There is no evidence that the small amount of the preservative, benzyl alcohol, is associated with toxicity, and many babies receive vitamin K without preservatives. Outside influences often include friends and celebrities, but can also include health professionals. Pediatricians and all health care professionals caring for newborns should strongly recommend vitamin K prophylaxis.

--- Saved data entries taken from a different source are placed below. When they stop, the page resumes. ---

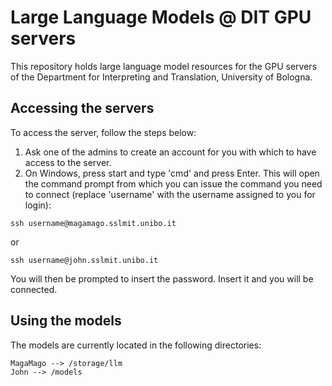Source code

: # Large Language Models @ DIT GPU servers

This repository holds large language model resources for the GPU servers of the Department for Interpreting and Translation, University of Bologna.

## Accessing the servers

To access the server, follow the steps below:

1. Ask one of the admins to create an account for you with which to have access to the server.
2. On Windows, press start and type 'cmd' and press Enter. This will open the command prompt from which you can issue the command you need to connect (replace 'username' with the username assigned to you for login):

```console
ssh username@magamago.sslmit.unibo.it
```
or
```console
ssh username@john.sslmit.unibo.it
```
You will then be prompted to insert the password. Insert it and you will be connected.

## Using the models

The models are currently located in the following directories:

```
MagaMago --> /storage/llm
John --> /models
```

Births that were not attended by a doctor have also been associated with parental rejection of vitamin K.37 In a New Zealand study, 100% of doctors, but only 71% of midwives, believed that It was important that babies receive a dose of vitamin K.43 Vitamin K rejection was also associated with out-of-hospital delivery and was also strongly associated with overall vaccine refusal at 15 months of age.37

Assessing and responding to parental concerns regarding vitamin K are important roles for the pediatrician. Parents should understand the importance of vitamin K and have a basic understanding of its role to make an informed decision about their baby. An excellent fact sheet on vitamin K is available from the Centers for Disease Control and Prevention.44

The discussion should be directed to the parent’s level of understanding and include a discussion of known benefits and perceived risks. The pediatrician needs to ask open-ended questions and listen carefully to the parents’ responses. Parents who decline IM vitamin K prophylaxis and request an oral dosing regimen should be aware of the increased risks of late-onset VKDB. Health care providers can develop a vitamin K refusal form that documents their discussion of VKDB risks for families who refuse IM vitamin K prophylaxis.